U.S. authorities allege that Moussaoui, who authorities say would have been among the hijackers had he not been arrested, followed many of the same patterns as the 19 hijackers, all of whom were named as unindicted co-conspirators along with bin Laden.

The indictment also linked Moussaoui to Ramzi Binalshibh, an alleged member of the German cell who once lived with Atta in a Hamburg apartment where they are believed to have planned the Sept. 11 attack.

U.S. investigators believe Binalshibh was meant to have been the 20th hijacker and have suggested that Moussaoui may have been picked as an alternate when Binalshibh was denied entry into the United States.

Atta's ties to Binalshibh and hijacker Marwan al-Shehhi go back years. The three worked together between 1997 and 1998 at a company outside Hamburg called Hay Computing Service GmbH, company officials said.

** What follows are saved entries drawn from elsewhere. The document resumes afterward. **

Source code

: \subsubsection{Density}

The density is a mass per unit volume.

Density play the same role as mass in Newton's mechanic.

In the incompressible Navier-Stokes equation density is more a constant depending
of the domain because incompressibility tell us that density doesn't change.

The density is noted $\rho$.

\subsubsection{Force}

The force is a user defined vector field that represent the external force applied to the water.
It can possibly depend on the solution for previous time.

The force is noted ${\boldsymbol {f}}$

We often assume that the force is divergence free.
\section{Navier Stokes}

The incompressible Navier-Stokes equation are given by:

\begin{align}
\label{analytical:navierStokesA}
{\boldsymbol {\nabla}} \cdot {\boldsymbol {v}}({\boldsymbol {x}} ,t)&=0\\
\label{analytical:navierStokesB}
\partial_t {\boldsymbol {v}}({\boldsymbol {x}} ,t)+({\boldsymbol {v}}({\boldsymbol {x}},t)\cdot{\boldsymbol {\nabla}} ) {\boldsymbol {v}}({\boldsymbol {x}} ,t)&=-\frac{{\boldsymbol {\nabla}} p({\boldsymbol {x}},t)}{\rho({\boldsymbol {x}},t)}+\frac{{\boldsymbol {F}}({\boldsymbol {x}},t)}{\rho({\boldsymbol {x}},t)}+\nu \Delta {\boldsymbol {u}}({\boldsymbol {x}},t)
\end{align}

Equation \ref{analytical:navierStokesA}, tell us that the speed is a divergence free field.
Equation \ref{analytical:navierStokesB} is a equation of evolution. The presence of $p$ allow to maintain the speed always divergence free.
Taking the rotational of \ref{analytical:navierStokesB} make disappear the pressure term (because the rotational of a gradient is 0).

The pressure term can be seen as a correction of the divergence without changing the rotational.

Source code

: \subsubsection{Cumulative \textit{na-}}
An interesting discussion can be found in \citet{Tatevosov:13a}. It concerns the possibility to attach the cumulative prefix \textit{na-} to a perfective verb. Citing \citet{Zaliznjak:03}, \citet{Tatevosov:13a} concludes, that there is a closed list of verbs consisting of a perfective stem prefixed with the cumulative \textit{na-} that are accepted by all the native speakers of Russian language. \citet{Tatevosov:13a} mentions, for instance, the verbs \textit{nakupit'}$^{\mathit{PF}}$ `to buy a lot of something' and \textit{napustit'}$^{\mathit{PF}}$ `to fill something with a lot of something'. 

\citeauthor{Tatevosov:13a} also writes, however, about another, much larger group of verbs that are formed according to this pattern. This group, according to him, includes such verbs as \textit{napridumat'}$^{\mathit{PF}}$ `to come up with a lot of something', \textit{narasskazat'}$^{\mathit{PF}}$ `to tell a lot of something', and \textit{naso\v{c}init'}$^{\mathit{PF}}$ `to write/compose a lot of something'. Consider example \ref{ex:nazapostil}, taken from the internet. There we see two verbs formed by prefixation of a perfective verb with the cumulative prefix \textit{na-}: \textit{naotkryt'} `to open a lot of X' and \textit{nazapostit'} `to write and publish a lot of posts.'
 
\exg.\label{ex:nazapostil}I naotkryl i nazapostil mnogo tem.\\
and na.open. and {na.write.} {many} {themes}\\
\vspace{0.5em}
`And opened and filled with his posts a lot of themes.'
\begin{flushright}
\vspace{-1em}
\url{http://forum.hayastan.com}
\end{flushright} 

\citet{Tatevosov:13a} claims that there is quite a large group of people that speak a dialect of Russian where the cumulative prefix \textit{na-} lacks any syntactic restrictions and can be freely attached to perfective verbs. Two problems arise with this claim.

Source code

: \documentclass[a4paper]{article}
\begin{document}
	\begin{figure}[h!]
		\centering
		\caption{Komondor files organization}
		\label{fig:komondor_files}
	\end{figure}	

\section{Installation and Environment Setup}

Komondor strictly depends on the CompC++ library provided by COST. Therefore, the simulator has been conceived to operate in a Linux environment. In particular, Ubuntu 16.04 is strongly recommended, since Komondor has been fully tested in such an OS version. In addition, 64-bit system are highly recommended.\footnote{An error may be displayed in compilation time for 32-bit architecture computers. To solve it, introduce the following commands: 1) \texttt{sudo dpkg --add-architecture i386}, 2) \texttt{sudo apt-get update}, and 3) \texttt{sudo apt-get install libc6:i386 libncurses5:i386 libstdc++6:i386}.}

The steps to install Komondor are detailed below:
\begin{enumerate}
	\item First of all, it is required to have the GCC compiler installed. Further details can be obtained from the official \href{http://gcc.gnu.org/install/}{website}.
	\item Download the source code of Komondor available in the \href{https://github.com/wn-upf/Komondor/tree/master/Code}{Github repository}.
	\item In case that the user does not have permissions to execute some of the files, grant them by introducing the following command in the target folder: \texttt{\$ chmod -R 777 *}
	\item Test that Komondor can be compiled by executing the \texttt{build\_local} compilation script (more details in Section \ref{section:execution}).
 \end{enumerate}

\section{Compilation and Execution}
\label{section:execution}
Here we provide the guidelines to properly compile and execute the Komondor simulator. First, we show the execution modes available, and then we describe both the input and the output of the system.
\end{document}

In October 1999, Atta and Binalshibh both attended the wedding of Said Bahaji, a 26-year-old German-Moroccan who vanished shortly before Sept. 11 and is thought to have been part of the Hamburg cell.

At Bahaji's wedding, a lavish affair at a local mosque, at least three of the hijackers and their cohorts bumped shoulders with members of Hamburg's Muslim community, including a Syrian-born import-exporter named Mamoun Darkazanli.

The Bush administration has accused Darkazanli of operating a front for al-Qaida, and Spain has named him in the indictment of Sept. 11 suspect Imad Yarkas, who comes from Darkazanli's home town of Aleppo, Syria. Atta also spent time in Aleppo during the mid-1990s while researching his dissertation on trade development there.

Despite the ties, German authorities have said they don't have enough evidence to arrest Darkazanli.

The recruiters

Spanish authorities would like to know why Yarkas' Madrid phone number appeared in an address book found in Atta's Hamburg apartment after the attacks.

Did Atta meet the man suspected of recruiting and fund-raising for al-Qaida during one of his Spanish trips? Investigators can't say.

What the Spanish Interior Ministry has said is that Yarkas, who used the alias Abu Dahdah, was the "representative of the organization run by Osama bin Laden in Spain," and spent years hiring holy warriors and raising an undetermined amount of cash to pay for their operations.

On Nov. 18, Yarkas and seven others were charged in a Madrid court with belonging to al-Qaida. Baltasar Garzon, Spain's top anti-terrorism judge, said they "were directly linked to the preparation and carrying out of the attacks perpetrated by suicide pilots on Sept. 11, 2001."